A minimax algorithm is about creating a function that evaluates a certain position of the game. The idea is that we include two players for evaluating the position. The first player is represented by X (the cpu), and the actual human player is represented with O.
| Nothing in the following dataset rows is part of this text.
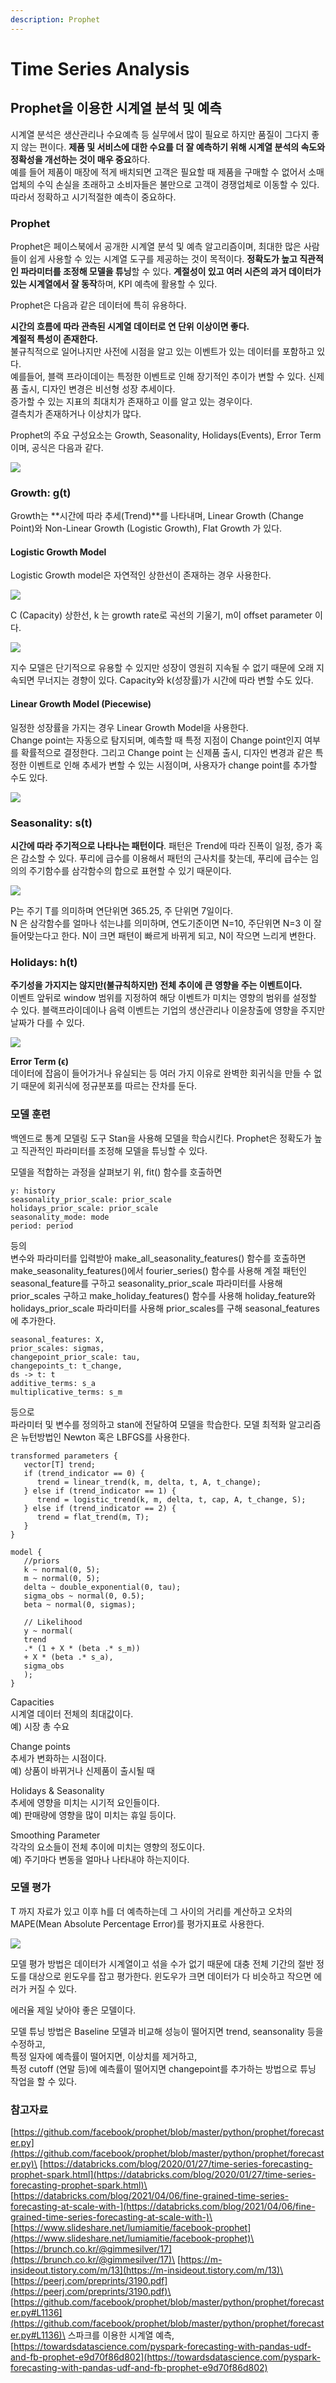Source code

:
 ```yaml
---
description: Prophet
---
```


# Time Series Analysis

## Prophet을 이용한 시계열 분석 및 예측

시계열 분석은 생산관리나 수요예측 등 실무에서 많이 필요로 하지만 품질이 그다지 좋지 않는 편이다. **제품 및 서비스에 대한 수요를 더 잘 예측하기 위해 시계열 분석의 속도와 정확성을 개선하는 것이 매우 중요**하다.\
예를 들어 제품이 매장에 적게 배치되면 고객은 필요할 때 제품을 구매할 수 없어서 소매업체의 수익 손실을 초래하고 소비자들은 불만으로 고객이 경쟁업체로 이동할 수 있다.\
따라서 정확하고 시기적절한 예측이 중요하다.

### Prophet

Prophet은 페이스북에서 공개한 시계열 분석 및 예측 알고리즘이며, 최대한 많은 사람들이 쉽게 사용할 수 있는 시계열 도구를 제공하는 것이 목적이다. **정확도가 높고 직관적인 파라미터를 조정해 모델을 튜닝**할 수 있다. **계절성이 있고 여러 시즌의 과거 데이터가 있는 시계열에서 잘 동작**하며, KPI 예측에 활용할 수 있다.

Prophet은 다음과 같은 데이터에 특히 유용하다.

**시간의 흐름에 따라 관측된 시계열 데이터로 연 단위 이상이면 좋다.**\
**계절적 특성이 존재한다.**\
불규칙적으로 일어나지만 사전에 시점을 알고 있는 이벤트가 있는 데이터를 포함하고 있다.\
예를들어, 블랙 프라이데이는 특정한 이벤트로 인해 장기적인 추이가 변할 수 있다. 신제품 출시, 디자인 변경은 비선형 성장 추세이다.\
증가할 수 있는 지표의 최대치가 존재하고 이를 알고 있는 경우이다.\
결측치가 존재하거나 이상치가 많다.

Prophet의 주요 구성요소는 Growth, Seasonality, Holidays(Events), Error Term 이며, 공식은 다음과 같다.

![](https://media.vlpt.us/images/ubiradio/post/1cf3f852-7af3-4686-8874-2d5f2edb9568/prophet\_algo.jpg)

### **Growth: g(t)**

Growth는 **시간에 따라 추세(Trend)**를 나타내며, Linear Growth (Change Point)와 Non-Linear Growth (Logistic Growth), Flat Growth 가 있다.

#### Logistic Growth Model

Logistic Growth model은 자연적인 상한선이 존재하는 경우 사용한다.

![](https://media.vlpt.us/images/ubiradio/post/25538341-461a-4ee6-bd8f-f4c671fa1383/growth.JPG)

C (Capacity) 상한선, k 는 growth rate로 곡선의 기울기, m이 offset parameter 이다.

![](https://media.vlpt.us/images/ubiradio/post/4a19af3f-1b7b-49bb-aa59-6ccc9fbab758/prophet\_c.png)

지수 모델은 단기적으로 유용할 수 있지만 성장이 영원히 지속될 수 없기 때문에 오래 지속되면 무너지는 경향이 있다. Capacity와 k(성장률)가 시간에 따라 변할 수도 있다.

#### Linear Growth Model (Piecewise)

일정한 성장률을 가지는 경우 Linear Growth Model을 사용한다.\
Change point는 자동으로 탐지되며, 예측할 때 특정 지점이 Change point인지 여부를 확률적으로 결정한다. 그리고 Change point 는 신제품 출시, 디자인 변경과 같은 특정한 이벤트로 인해 추세가 변할 수 있는 시점이며, 사용자가 change point를 추가할 수도 있다.

![](https://media.vlpt.us/images/ubiradio/post/a2920aca-e6c2-432e-a54d-15c240e38025/linear\_growth.JPG)

### **Seasonality: s(t)**

**시간에 따라 주기적으로 나타나는 패턴이다**. 패턴은 Trend에 따라 진폭이 일정, 증가 혹은 감소할 수 있다. 푸리에 급수를 이용해서 패턴의 근사치를 찾는데, 푸리에 급수는 임의의 주기함수를 삼각함수의 합으로 표현할 수 있기 때문이다.

![](https://media.vlpt.us/images/ubiradio/post/d0fb6ed2-4f0b-45e8-86c5-e9d968702ade/prophet\_seasonality.jpg)

P는 주기 T를 의미하며 연단위면 365.25, 주 단위면 7일이다. \
N 은 삼각함수를 얼마나 섞는냐를 의미하며, 연도기준이면 N=10, 주단위면 N=3 이 잘 들어맞는다고 한다. N이 크면 패텬이 빠르게 바뀌게 되고, N이 작으면 느리게 변한다.

### **Holidays: h(t)**

**주기성을 가지지는 않지만(불규칙하지만) 전체 추이에 큰 영향을 주는 이벤트이다.** \
이벤트 앞뒤로 window 범위를 지정하여 해당 이벤트가 미치는 영향의 범위를 설정할 수 있다. 블랙프라이데이나 음력 이벤트는 기업의 생산관리나 이윤창출에 영향을 주지만 날짜가 다를 수 있다.

![](https://media.vlpt.us/images/ubiradio/post/c4be706d-b08c-440f-a6c9-67c64e9b7995/holiday.JPG)

**Error Term (ϵ)**\
데이터에 잡음이 들어가거나 유실되는 등 여러 가지 이유로 완벽한 회귀식을 만들 수 없기 때문에 회귀식에 정규분포를 따르는 잔차를 둔다.

### 모델 훈련

백엔드로 통계 모델링 도구 Stan을 사용해 모델을 학습시킨다. Prophet은 정확도가 높고 직관적인 파라미터를 조정해 모델을 튜닝할 수 있다.

모델을 적합하는 과정을 살펴보기 위, fit() 함수를 호출하면

```
y: history
seasonality_prior_scale: prior_scale
holidays_prior_scale: prior_scale
seasonality_mode: mode
period: period
```

등의\
변수와 파라미터를 입력받아 make\_all\_seasonality\_features() 함수를 호출하면 make\_seasonality\_features()에서 fourier\_series() 함수를 사용해 계절 패턴인 seasonal\_feature를 구하고 seasonality\_prior\_scale 파라미터를 사용해 prior\_scales 구하고 make\_holiday\_features() 함수를 사용해 holiday\_feature와 holidays\_prior\_scale 파라미터를 사용해 prior\_scales를 구해 seasonal\_features 에 추가한다.

```
seasonal_features: X,
prior_scales: sigmas,
changepoint_prior_scale: tau,
changepoints_t: t_change,
ds -> t: t
additive_terms: s_a
multiplicative_terms: s_m
```

등으로\
파라미터 및 변수를 정의하고 stan에 전달하여 모델을 학습한다. 모델 최적화 알고리즘은 뉴턴방법인 Newton 혹은 LBFGS를 사용한다.

```
transformed parameters {
   vector[T] trend;
   if (trend_indicator == 0) {
      trend = linear_trend(k, m, delta, t, A, t_change);
   } else if (trend_indicator == 1) {
      trend = logistic_trend(k, m, delta, t, cap, A, t_change, S);
   } else if (trend_indicator == 2) {
      trend = flat_trend(m, T);
   }
}

model {
   //priors
   k ~ normal(0, 5);
   m ~ normal(0, 5);
   delta ~ double_exponential(0, tau);
   sigma_obs ~ normal(0, 0.5);
   beta ~ normal(0, sigmas);

   // Likelihood
   y ~ normal(
   trend
   .* (1 + X * (beta .* s_m))
   + X * (beta .* s_a),
   sigma_obs
   );
}
```

Capacities\
시계열 데이터 전체의 최대값이다.\
예) 시장 총 수요

Change points\
추세가 변화하는 시점이다.\
예) 상품이 바뀌거나 신제품이 출시될 때

Holidays & Seasonality\
추세에 영향을 미치는 시기적 요인들이다.\
예) 판매량에 영향을 많이 미치는 휴일 등이다.

Smoothing Parameter\
각각의 요소들이 전체 추이에 미치는 영향의 정도이다.\
예) 주기마다 변동을 얼마나 나타내야 하는지이다.

### 모델 평가 <a href="#undefined" id="undefined"></a>

T 까지 자료가 있고 이후 h를 더 예측하는데 그 사이의 거리를 계산하고 오차의 MAPE(Mean Absolute Percentage Error)를 평가지표로 사용한다.

![](https://media.vlpt.us/images/ubiradio/post/4cf9b04a-7e40-40ab-9b23-17e55d785c4b/evaluation.JPG)

모델 평가 방법은 데이터가 시계열이고 섞을 수가 없기 때문에 대충 전체 기간의 절반 정도를 대상으로 윈도우를 잡고 평가한다. 윈도우가 크면 데이터가 다 비슷하고 작으면 에러가 커질 수 있다.

에러율 제일 낮아야 좋은 모델이다.

모델 튜닝 방법은 Baseline 모델과 비교해 성능이 떨어지면 trend, seansonality 등을 수정하고,\
특정 일자에 예측률이 떨어지면, 이상치를 제거하고,\
특정 cutoff (연말 등)에 예측률이 떨어지면 changepoint를 추가하는 방법으로 튜닝 작업을 할 수 있다.

### 참고자료

[https://github.com/facebook/prophet/blob/master/python/prophet/forecaster.py](https://github.com/facebook/prophet/blob/master/python/prophet/forecaster.py)\
[https://databricks.com/blog/2020/01/27/time-series-forecasting-prophet-spark.html](https://databricks.com/blog/2020/01/27/time-series-forecasting-prophet-spark.html)\
[https://databricks.com/blog/2021/04/06/fine-grained-time-series-forecasting-at-scale-with-](https://databricks.com/blog/2021/04/06/fine-grained-time-series-forecasting-at-scale-with-)\
[https://www.slideshare.net/lumiamitie/facebook-prophet](https://www.slideshare.net/lumiamitie/facebook-prophet)\
[https://brunch.co.kr/@gimmesilver/17](https://brunch.co.kr/@gimmesilver/17)\
[https://m-insideout.tistory.com/m/13](https://m-insideout.tistory.com/m/13)\
[https://peerj.com/preprints/3190.pdf](https://peerj.com/preprints/3190.pdf)\
[https://github.com/facebook/prophet/blob/master/python/prophet/forecaster.py#L1136](https://github.com/facebook/prophet/blob/master/python/prophet/forecaster.py#L1136)\
스파크를 이용한 시계열 예측, [https://towardsdatascience.com/pyspark-forecasting-with-pandas-udf-and-fb-prophet-e9d70f86d802](https://towardsdatascience.com/pyspark-forecasting-with-pandas-udf-and-fb-prophet-e9d70f86d802)
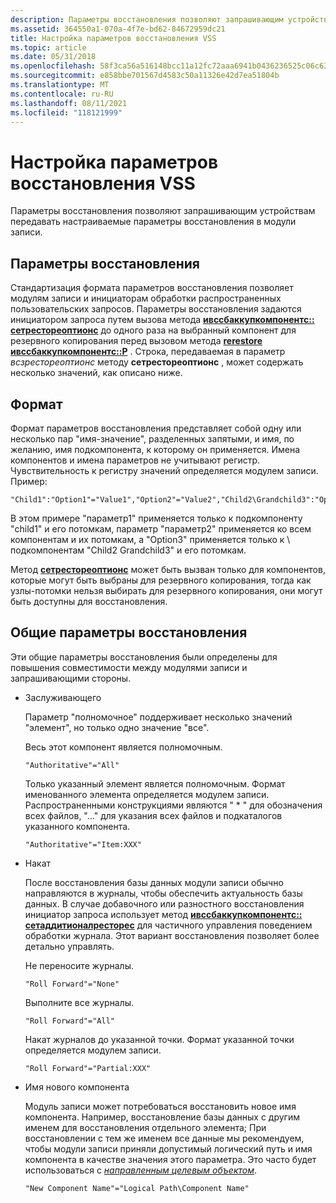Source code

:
 ```yaml
---
description: Параметры восстановления позволяют запрашивающим устройствам передавать настраиваемые параметры восстановления в модули записи.
ms.assetid: 364550a1-070a-4f7e-bd62-84672959dc21
title: Настройка параметров восстановления VSS
ms.topic: article
ms.date: 05/31/2018
ms.openlocfilehash: 58f3ca56a516148bcc11a12fc72aaa6941b0436236525c06c63142107bd18b59
ms.sourcegitcommit: e858bbe701567d4583c50a11326e42d7ea51804b
ms.translationtype: MT
ms.contentlocale: ru-RU
ms.lasthandoff: 08/11/2021
ms.locfileid: "118121999"
---
```

# <a name="setting-vss-restore-options"></a>Настройка параметров восстановления VSS

Параметры восстановления позволяют запрашивающим устройствам передавать настраиваемые параметры восстановления в модули записи.

## <a name="restore-options"></a>Параметры восстановления

Стандартизация формата параметров восстановления позволяет модулям записи и инициаторам обработки распространенных пользовательских запросов. Параметры восстановления задаются инициатором запроса путем вызова метода [**ивссбаккупкомпонентс:: сетрестореоптионс**](/windows/desktop/api/VsBackup/nf-vsbackup-ivssbackupcomponents-setrestoreoptions) до одного раза на выбранный компонент для резервного копирования перед вызовом метода [**rerestore ивссбаккупкомпонентс::P**](/windows/desktop/api/VsBackup/nf-vsbackup-ivssbackupcomponents-prerestore) . Строка, передаваемая в параметр *всзрестореоптионс* методу **сетрестореоптионс** , может содержать несколько значений, как описано ниже.

## <a name="format"></a>Формат

Формат параметров восстановления представляет собой одну или несколько пар "имя-значение", разделенных запятыми, и имя, по желанию, имя подкомпонента, к которому он применяется. Имена компонентов и имена параметров не учитывают регистр. Чувствительность к регистру значений определяется модулем записи. Пример:

``` syntax
"Child1":"Option1"="Value1","Option2"="Value2","Child2\Grandchild3":"Option3"="Value3"
```

В этом примере "параметр1" применяется только к подкомпоненту "child1" и его потомкам, параметр "параметр2" применяется ко всем компонентам и их потомкам, а "Option3" применяется только к \\ подкомпонентам "Child2 Grandchild3" и его потомкам.

Метод [**сетрестореоптионс**](/windows/desktop/api/VsBackup/nf-vsbackup-ivssbackupcomponents-setrestoreoptions) может быть вызван только для компонентов, которые могут быть выбраны для резервного копирования, тогда как узлы-потомки нельзя выбирать для резервного копирования, они могут быть доступны для восстановления.

## <a name="common-restore-options"></a>Общие параметры восстановления

Эти общие параметры восстановления были определены для повышения совместимости между модулями записи и запрашивающими стороны.

-   Заслуживающего

    Параметр "полномочное" поддерживает несколько значений "элемент", но только одно значение "все".

    Весь этот компонент является полномочным.

    ``` syntax
    "Authoritative"="All"
    ```

    Только указанный элемент является полномочным. Формат именованного элемента определяется модулем записи. Распространенными конструкциями являются " \* " для обозначения всех файлов, "..." для указания всех файлов и подкаталогов указанного компонента.

    ``` syntax
    "Authoritative"="Item:XXX"
    ```

-   Накат

    После восстановления базы данных модули записи обычно направляются в журналы, чтобы обеспечить актуальность базы данных. В случае добавочного или разностного восстановления инициатор запроса использует метод [**ивссбаккупкомпонентс:: сетаддитионалресторес**](/windows/desktop/api/VsBackup/nf-vsbackup-ivssbackupcomponents-setadditionalrestores) для частичного управления поведением обработки журнала. Этот вариант восстановления позволяет более детально управлять.

    Не переносите журналы.

    ``` syntax
    "Roll Forward"="None"
    ```

    Выполните все журналы.

    ``` syntax
    "Roll Forward"="All"
    ```

    Накат журналов до указанной точки. Формат указанной точки определяется модулем записи.

    ``` syntax
    "Roll Forward"="Partial:XXX"
    ```

-   Имя нового компонента

    Модуль записи может потребоваться восстановить новое имя компонента. Например, восстановление базы данных с другим именем для восстановления отдельного элемента; При восстановлении с тем же именем все данные мы рекомендуем, чтобы модули записи приняли допустимый логический путь и имя компонента в качестве значения этого параметра. Это часто будет использоваться с [*направленным целевым объектом*](vssgloss-d.md).

    ``` syntax
    "New Component Name"="Logical Path\Component Name"
    ```

 

 



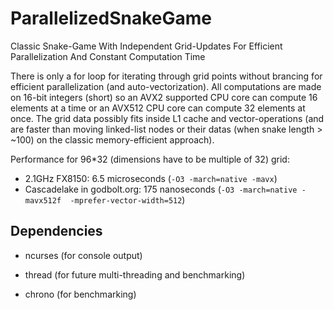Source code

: # ParallelizedSnakeGame
Classic Snake-Game With Independent Grid-Updates For Efficient Parallelization And Constant Computation Time

There is only a for loop for iterating through grid points without brancing for efficient parallelization (and auto-vectorization). All computations are made on 16-bit integers (short) so an AVX2 supported CPU core can compute 16 elements at a time or an AVX512 CPU core can compute 32 elements at once. The grid data possibly fits inside L1 cache and vector-operations (and are faster than moving linked-list nodes or their datas (when snake length  > ~100) on the classic memory-efficient approach).

Performance for 96*32 (dimensions have to be multiple of 32) grid:

- 2.1GHz FX8150: 6.5 microseconds  (```-O3 -march=native -mavx```)
- Cascadelake in godbolt.org: 175 nanoseconds (```-O3 -march=native -mavx512f  -mprefer-vector-width=512```)

## Dependencies

- ncurses (for console output)

- thread (for future multi-threading and benchmarking)

- chrono (for benchmarking)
A position is evaluated in a simple way. Each of the two players gets a score representing his current position in the game. Suppose that we have a grid like :

| O | O |   |

|     | X |    |

|      |     |    |

X for cpu, O for human and now is the CPU’s turn. Our algorithm has to correctly evaluate the position and add its X to the position 3 of the tic tac toe grid. The idea now is to evaluate every possible position. As you see, there are 5 possible positions for the computer to place its mark. Let’s evaluate each one, according to the algorithm above :

Placing X at Position 3 => 3*x2 + x1 – ( 3*O2 + O1 ) => 3*1 + 2 – (3*0 + 1) = 4

Placing X at Position 4 => 3*x2 + x1 – ( 3*O2 + O1 ) => 3*1 + 1 – (3*1 ) = 1

Placing X at Position 6 => 3*x2 + x1 – ( 3*O2 + O1 ) => 3*1 + 1 – (3*1 + 1) = 0

Placing X at Position 7 => 3*x2 + x1 – ( 3*O2 + O1 ) => 3*1 + 2 – (3*1) = 2

Placing X at Position 8 => 3*x2 + x1 – ( 3*O2 + O1 ) => 3*0 + 3 – (3*1 + 1) = -1

Placing X at Position 9 => 3*x2 + x1 – ( 3*O2 + O1 ) => 3*0 + 3 + (3*1 + 1) = -1

Take a look at the evaluations. Placing X at position 3 is the one that produces the best score and is indeed the best move that we could make ! Actually, any other move would result in our loss, so the algorithm evaluates the position correctly and the cpu makes the best move to defend itself.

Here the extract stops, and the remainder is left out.